Ok, Ok, I know that you are all thinking I am about to overstep the mark here, but let me explain...
Being a person with a creative mind, I often venture off into fantasy land about how my life could be easier and how I could put my stepson to sleep for a week or so without, a) getting caught, and, b) causing him serious physical and psychological harm. I mean surely, with all the genetic engineering going on these days we could develop a safe little acupressure point on a kids ear that when tweaked, rendered the kid slumbering for, oh, about 24 hours. This would, I believe do wonders for the quality of modern parenting and bring the divorce statistics right down. Of course it could be deactivated at any time and not used more than once every 72 hours, but at least it would give sole caregivers a chance to actually take a shit in peace twice a week, and let parents have a romantic sleep in on their wedding anniversaries.

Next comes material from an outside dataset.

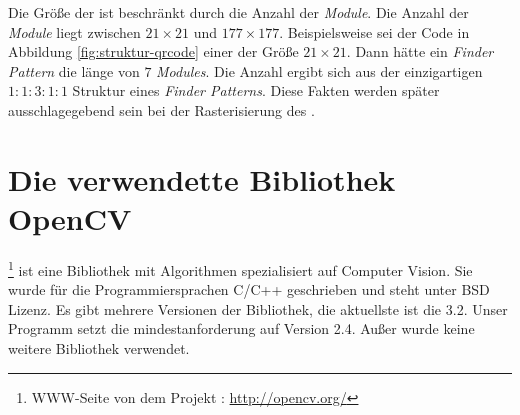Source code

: Die Größe der \QRCodes ist beschränkt durch die Anzahl der \emph{Module}. Die Anzahl der \emph{Module} liegt zwischen $21 \times 21$ und $177 \times 177$. Beispielsweise sei der Code in Abbildung \ref{fig:struktur-qrcode} einer der Größe $21 \times 21$. Dann hätte ein \emph{Finder Pattern} die länge von $7$ \emph{Modules}. Die Anzahl ergibt sich aus der einzigartigen $1:1:3:1:1$ Struktur eines \emph{Finder Patterns}. Diese Fakten werden später ausschlagegebend sein bei der Rasterisierung des \QRCodes.

\section{Die verwendette Bibliothek OpenCV}
\OpenCV\footnote{WWW-Seite von dem Projekt \OpenCV: \url{http://opencv.org/}} ist eine Bibliothek mit Algorithmen spezialisiert auf \glqq Computer Vision\grqq . Sie wurde für die Programmiersprachen C/C++ geschrieben und steht unter BSD Lizenz. Es gibt mehrere Versionen der Bibliothek, die aktuellste ist die 3.2. Unser Programm setzt  die mindestanforderung auf Version 2.4. Außer \OpenCV wurde keine weitere Bibliothek verwendet.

In our house, seven mornings a week, four weeks a month, twelve months a year, my stepson wakes us all up with a hearty thud on the floor as he leaps from his top bunk onto the wooden floor of his bedroom (the ladder is just there for decoration). This is followed by much chortling and chattering as he bosses around his army (who apparently are hearing-impaired given the volume of his voice!) of imaginary friends. They laugh and argue with each other and from what I can gather engage in armed combat on a daily basis. Even through my earplugs that I have jammed so far into my ears they are touching my brain, I am jarred to consciousness in such an abrupt manner I feel the hair follicles on my head expand and shed their wares. Soooo, I spend my days thinking about making poisons. Little tricks that I could utilise to ease the pain, so to speak.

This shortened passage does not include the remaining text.